[Saved data entries]
--- START ---

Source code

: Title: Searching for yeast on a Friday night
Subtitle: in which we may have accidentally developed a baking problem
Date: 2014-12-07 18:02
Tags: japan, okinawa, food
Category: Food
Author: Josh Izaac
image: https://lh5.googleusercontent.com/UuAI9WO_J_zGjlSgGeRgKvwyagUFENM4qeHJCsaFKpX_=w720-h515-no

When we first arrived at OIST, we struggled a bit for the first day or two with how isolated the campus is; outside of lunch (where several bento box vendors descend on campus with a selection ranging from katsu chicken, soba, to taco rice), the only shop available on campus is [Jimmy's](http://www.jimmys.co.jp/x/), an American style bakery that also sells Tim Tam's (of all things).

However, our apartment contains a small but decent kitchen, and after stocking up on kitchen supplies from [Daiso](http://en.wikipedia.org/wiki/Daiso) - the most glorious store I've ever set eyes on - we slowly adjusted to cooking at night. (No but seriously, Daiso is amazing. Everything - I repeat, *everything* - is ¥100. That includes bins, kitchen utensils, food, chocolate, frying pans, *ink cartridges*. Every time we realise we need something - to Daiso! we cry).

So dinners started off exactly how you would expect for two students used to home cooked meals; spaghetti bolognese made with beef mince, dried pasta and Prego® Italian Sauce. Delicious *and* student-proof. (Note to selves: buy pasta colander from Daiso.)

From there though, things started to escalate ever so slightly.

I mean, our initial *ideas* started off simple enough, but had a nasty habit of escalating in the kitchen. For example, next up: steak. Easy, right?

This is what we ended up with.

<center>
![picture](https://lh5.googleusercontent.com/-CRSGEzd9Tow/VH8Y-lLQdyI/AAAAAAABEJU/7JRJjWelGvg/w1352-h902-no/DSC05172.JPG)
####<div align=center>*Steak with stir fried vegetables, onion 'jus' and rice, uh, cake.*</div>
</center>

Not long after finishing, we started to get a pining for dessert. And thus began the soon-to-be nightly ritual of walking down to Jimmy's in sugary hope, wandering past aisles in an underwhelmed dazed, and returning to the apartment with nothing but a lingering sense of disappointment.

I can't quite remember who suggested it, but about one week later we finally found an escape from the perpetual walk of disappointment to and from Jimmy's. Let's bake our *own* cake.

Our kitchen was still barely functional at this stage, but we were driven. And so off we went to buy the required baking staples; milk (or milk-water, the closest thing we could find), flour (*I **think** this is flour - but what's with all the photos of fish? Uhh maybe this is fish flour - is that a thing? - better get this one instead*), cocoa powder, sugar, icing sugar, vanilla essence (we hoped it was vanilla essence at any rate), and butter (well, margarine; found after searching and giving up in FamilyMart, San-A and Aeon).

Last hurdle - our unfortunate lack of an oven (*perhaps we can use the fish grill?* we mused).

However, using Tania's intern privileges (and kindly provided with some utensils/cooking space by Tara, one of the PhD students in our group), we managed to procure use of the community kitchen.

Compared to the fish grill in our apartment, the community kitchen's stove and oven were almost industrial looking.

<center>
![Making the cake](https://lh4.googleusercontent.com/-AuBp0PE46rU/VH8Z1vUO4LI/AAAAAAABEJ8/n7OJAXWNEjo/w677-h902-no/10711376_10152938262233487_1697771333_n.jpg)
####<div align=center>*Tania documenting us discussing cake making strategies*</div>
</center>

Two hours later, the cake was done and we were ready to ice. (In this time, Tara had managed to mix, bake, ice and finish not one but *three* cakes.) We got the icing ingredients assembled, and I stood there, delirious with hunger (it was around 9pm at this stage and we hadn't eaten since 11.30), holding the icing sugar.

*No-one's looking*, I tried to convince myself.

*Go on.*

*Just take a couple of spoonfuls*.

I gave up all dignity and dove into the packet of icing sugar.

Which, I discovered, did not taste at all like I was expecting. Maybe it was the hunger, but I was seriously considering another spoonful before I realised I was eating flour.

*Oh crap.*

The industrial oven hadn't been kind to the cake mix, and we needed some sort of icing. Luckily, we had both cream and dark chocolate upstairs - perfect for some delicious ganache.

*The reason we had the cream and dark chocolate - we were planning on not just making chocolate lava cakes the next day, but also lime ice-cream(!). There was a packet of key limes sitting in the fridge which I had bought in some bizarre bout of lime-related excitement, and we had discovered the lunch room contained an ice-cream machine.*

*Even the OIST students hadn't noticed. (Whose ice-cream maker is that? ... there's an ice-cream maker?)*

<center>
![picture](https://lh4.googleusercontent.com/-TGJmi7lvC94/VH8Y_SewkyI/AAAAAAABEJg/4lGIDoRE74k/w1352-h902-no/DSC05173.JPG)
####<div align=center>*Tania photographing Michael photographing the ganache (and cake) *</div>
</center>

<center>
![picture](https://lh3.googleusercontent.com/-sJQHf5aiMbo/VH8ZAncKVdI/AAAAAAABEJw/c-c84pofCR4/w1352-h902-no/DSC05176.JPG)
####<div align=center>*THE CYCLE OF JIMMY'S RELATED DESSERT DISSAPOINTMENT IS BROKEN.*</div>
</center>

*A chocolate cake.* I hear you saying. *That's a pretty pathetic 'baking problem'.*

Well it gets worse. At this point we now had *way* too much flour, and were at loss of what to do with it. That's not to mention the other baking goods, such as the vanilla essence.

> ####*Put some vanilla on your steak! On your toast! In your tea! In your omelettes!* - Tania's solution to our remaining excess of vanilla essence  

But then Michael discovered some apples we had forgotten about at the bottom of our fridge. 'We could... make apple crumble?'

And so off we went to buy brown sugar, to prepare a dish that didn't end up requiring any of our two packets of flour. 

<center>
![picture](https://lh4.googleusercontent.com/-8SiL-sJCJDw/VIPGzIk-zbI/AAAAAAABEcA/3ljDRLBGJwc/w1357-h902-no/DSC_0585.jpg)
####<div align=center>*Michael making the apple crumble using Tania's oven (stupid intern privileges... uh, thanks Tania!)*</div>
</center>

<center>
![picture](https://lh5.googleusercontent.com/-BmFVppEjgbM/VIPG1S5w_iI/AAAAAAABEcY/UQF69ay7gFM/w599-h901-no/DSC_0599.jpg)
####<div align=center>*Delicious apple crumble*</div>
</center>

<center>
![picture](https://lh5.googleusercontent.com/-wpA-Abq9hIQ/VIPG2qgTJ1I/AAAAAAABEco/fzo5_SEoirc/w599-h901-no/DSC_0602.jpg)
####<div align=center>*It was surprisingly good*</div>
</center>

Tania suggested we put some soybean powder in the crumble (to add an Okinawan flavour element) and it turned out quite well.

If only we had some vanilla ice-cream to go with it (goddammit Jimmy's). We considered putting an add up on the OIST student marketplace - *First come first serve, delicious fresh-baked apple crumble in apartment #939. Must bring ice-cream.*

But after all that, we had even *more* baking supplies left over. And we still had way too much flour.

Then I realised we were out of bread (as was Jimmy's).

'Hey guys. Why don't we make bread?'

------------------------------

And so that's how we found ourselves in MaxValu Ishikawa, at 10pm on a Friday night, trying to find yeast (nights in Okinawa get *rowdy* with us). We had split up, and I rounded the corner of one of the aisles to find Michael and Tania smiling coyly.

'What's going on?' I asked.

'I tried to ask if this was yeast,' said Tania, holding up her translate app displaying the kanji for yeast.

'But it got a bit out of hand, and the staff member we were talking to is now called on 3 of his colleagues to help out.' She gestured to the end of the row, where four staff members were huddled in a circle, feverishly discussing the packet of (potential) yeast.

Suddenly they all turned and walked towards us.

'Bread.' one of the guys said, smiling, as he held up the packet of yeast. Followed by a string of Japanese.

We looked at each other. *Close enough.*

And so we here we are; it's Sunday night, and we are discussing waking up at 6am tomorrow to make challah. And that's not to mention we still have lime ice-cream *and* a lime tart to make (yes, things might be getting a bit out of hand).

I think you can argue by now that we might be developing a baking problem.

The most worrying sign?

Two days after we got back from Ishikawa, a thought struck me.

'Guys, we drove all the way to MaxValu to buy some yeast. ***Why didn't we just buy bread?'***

--- END ---

**TASK TO CARRY OUT:**
For this exercise, write out all of the data exactly.

**EXERCISE OUTPUT:**
Source code

: Title: Searching for yeast on a Friday night
Subtitle: in which we may have accidentally developed a baking problem
Date: 2014-12-07 18:02
Tags: japan, okinawa, food
Category: Food
Author: Josh Izaac
image: https://lh5.googleusercontent.com/UuAI9WO_J_zGjlSgGeRgKvwyagUFENM4qeHJCsaFKpX_=w720-h515-no

When we first arrived at OIST, we struggled a bit for the first day or two with how isolated the campus is; outside of lunch (where several bento box vendors descend on campus with a selection ranging from katsu chicken, soba, to taco rice), the only shop available on campus is [Jimmy's](http://www.jimmys.co.jp/x/), an American style bakery that also sells Tim Tam's (of all things).

However, our apartment contains a small but decent kitchen, and after stocking up on kitchen supplies from [Daiso](http://en.wikipedia.org/wiki/Daiso) - the most glorious store I've ever set eyes on - we slowly adjusted to cooking at night. (No but seriously, Daiso is amazing. Everything - I repeat, *everything* - is ¥100. That includes bins, kitchen utensils, food, chocolate, frying pans, *ink cartridges*. Every time we realise we need something - to Daiso! we cry).

So dinners started off exactly how you would expect for two students used to home cooked meals; spaghetti bolognese made with beef mince, dried pasta and Prego® Italian Sauce. Delicious *and* student-proof. (Note to selves: buy pasta colander from Daiso.)

From there though, things started to escalate ever so slightly.

I mean, our initial *ideas* started off simple enough, but had a nasty habit of escalating in the kitchen. For example, next up: steak. Easy, right?

This is what we ended up with.

<center>
![picture](https://lh5.googleusercontent.com/-CRSGEzd9Tow/VH8Y-lLQdyI/AAAAAAABEJU/7JRJjWelGvg/w1352-h902-no/DSC05172.JPG)
####<div align=center>*Steak with stir fried vegetables, onion 'jus' and rice, uh, cake.*</div>
</center>

Not long after finishing, we started to get a pining for dessert. And thus began the soon-to-be nightly ritual of walking down to Jimmy's in sugary hope, wandering past aisles in an underwhelmed dazed, and returning to the apartment with nothing but a lingering sense of disappointment.

I can't quite remember who suggested it, but about one week later we finally found an escape from the perpetual walk of disappointment to and from Jimmy's. Let's bake our *own* cake.

Our kitchen was still barely functional at this stage, but we were driven. And so off we went to buy the required baking staples; milk (or milk-water, the closest thing we could find), flour (*I **think** this is flour - but what's with all the photos of fish? Uhh maybe this is fish flour - is that a thing? - better get this one instead*), cocoa powder, sugar, icing sugar, vanilla essence (we hoped it was vanilla essence at any rate), and butter (well, margarine; found after searching and giving up in FamilyMart, San-A and Aeon).

Last hurdle - our unfortunate lack of an oven (*perhaps we can use the fish grill?* we mused).

However, using Tania's intern privileges (and kindly provided with some utensils/cooking space by Tara, one of the PhD students in our group), we managed to procure use of the community kitchen.

Compared to the fish grill in our apartment, the community kitchen's stove and oven were almost industrial looking.

<center>
![Making the cake](https://lh4.googleusercontent.com/-AuBp0PE46rU/VH8Z1vUO4LI/AAAAAAABEJ8/n7OJAXWNEjo/w677-h902-no/10711376_10152938262233487_1697771333_n.jpg)
####<div align=center>*Tania documenting us discussing cake making strategies*</div>
</center>

Two hours later, the cake was done and we were ready to ice. (In this time, Tara had managed to mix, bake, ice and finish not one but *three* cakes.) We got the icing ingredients assembled, and I stood there, delirious with hunger (it was around 9pm at this stage and we hadn't eaten since 11.30), holding the icing sugar.

*No-one's looking*, I tried to convince myself.

*Go on.*

*Just take a couple of spoonfuls*.

I gave up all dignity and dove into the packet of icing sugar.

Which, I discovered, did not taste at all like I was expecting. Maybe it was the hunger, but I was seriously considering another spoonful before I realised I was eating flour.

*Oh crap.*

The industrial oven hadn't been kind to the cake mix, and we needed some sort of icing. Luckily, we had both cream and dark chocolate upstairs - perfect for some delicious ganache.

*The reason we had the cream and dark chocolate - we were planning on not just making chocolate lava cakes the next day, but also lime ice-cream(!). There was a packet of key limes sitting in the fridge which I had bought in some bizarre bout of lime-related excitement, and we had discovered the lunch room contained an ice-cream machine.*

*Even the OIST students hadn't noticed. (Whose ice-cream maker is that? ... there's an ice-cream maker?)*

<center>
![picture](https://lh4.googleusercontent.com/-TGJmi7lvC94/VH8Y_SewkyI/AAAAAAABEJg/4lGIDoRE74k/w1352-h902-no/DSC05173.JPG)
####<div align=center>*Tania photographing Michael photographing the ganache (and cake) *</div>
</center>

<center>
![picture](https://lh3.googleusercontent.com/-sJQHf5aiMbo/VH8ZAncKVdI/AAAAAAABEJw/c-c84pofCR4/w1352-h902-no/DSC05176.JPG)
####<div align=center>*THE CYCLE OF JIMMY'S RELATED DESSERT DISSAPOINTMENT IS BROKEN.*</div>
</center>

*A chocolate cake.* I hear you saying. *That's a pretty pathetic 'baking problem'.*

Well it gets worse. At this point we now had *way* too much flour, and were at loss of what to do with it. That's not to mention the other baking goods, such as the vanilla essence.

> ####*Put some vanilla on your steak! On your toast! In your tea! In your omelettes!* - Tania's solution to our remaining excess of vanilla essence  

But then Michael discovered some apples we had forgotten about at the bottom of our fridge. 'We could... make apple crumble?'

And so off we went to buy brown sugar, to prepare a dish that didn't end up requiring any of our two packets of flour. 

<center>
![picture](https://lh4.googleusercontent.com/-8SiL-sJCJDw/VIPGzIk-zbI/AAAAAAABEcA/3ljDRLBGJwc/w1357-h902-no/DSC_0585.jpg)
####<div align=center>*Michael making the apple crumble using Tania's oven (stupid intern privileges... uh, thanks Tania!)*</div>
</center>

<center>
![picture](https://lh5.googleusercontent.com/-BmFVppEjgbM/VIPG1S5w_iI/AAAAAAABEcY/UQF69ay7gFM/w599-h901-no/DSC_0599.jpg)
####<div align=center>*Delicious apple crumble*</div>
</center>

<center>
![picture](https://lh5.googleusercontent.com/-wpA-Abq9hIQ/VIPG2qgTJ1I/AAAAAAABEco/fzo5_SEoirc/w599-h901-no/DSC_0602.jpg)
####<div align=center>*It was surprisingly good*</div>
</center>

Tania suggested we put some soybean powder in the crumble (to add an Okinawan flavour element) and it turned out quite well.

If only we had some vanilla ice-cream to go with it (goddammit Jimmy's). We considered putting an add up on the OIST student marketplace - *First come first serve, delicious fresh-baked apple crumble in apartment #939. Must bring ice-cream.*

But after all that, we had even *more* baking supplies left over. And we still had way too much flour.

Then I realised we were out of bread (as was Jimmy's).

'Hey guys. Why don't we make bread?'

------------------------------

And so that's how we found ourselves in MaxValu Ishikawa, at 10pm on a Friday night, trying to find yeast (nights in Okinawa get *rowdy* with us). We had split up, and I rounded the corner of one of the aisles to find Michael and Tania smiling coyly.

'What's going on?' I asked.

'I tried to ask if this was yeast,' said Tania, holding up her translate app displaying the kanji for yeast.

'But it got a bit out of hand, and the staff member we were talking to is now called on 3 of his colleagues to help out.' She gestured to the end of the row, where four staff members were huddled in a circle, feverishly discussing the packet of (potential) yeast.

Suddenly they all turned and walked towards us.

'Bread.' one of the guys said, smiling, as he held up the packet of yeast. Followed by a string of Japanese.

We looked at each other. *Close enough.*

And so we here we are; it's Sunday night, and we are discussing waking up at 6am tomorrow to make challah. And that's not to mention we still have lime ice-cream *and* a lime tart to make (yes, things might be getting a bit out of hand).

I think you can argue by now that we might be developing a baking problem.

The most worrying sign?

Two days after we got back from Ishikawa, a thought struck me.

'Guys, we drove all the way to MaxValu to buy some yeast. ***Why didn't we just buy bread?'***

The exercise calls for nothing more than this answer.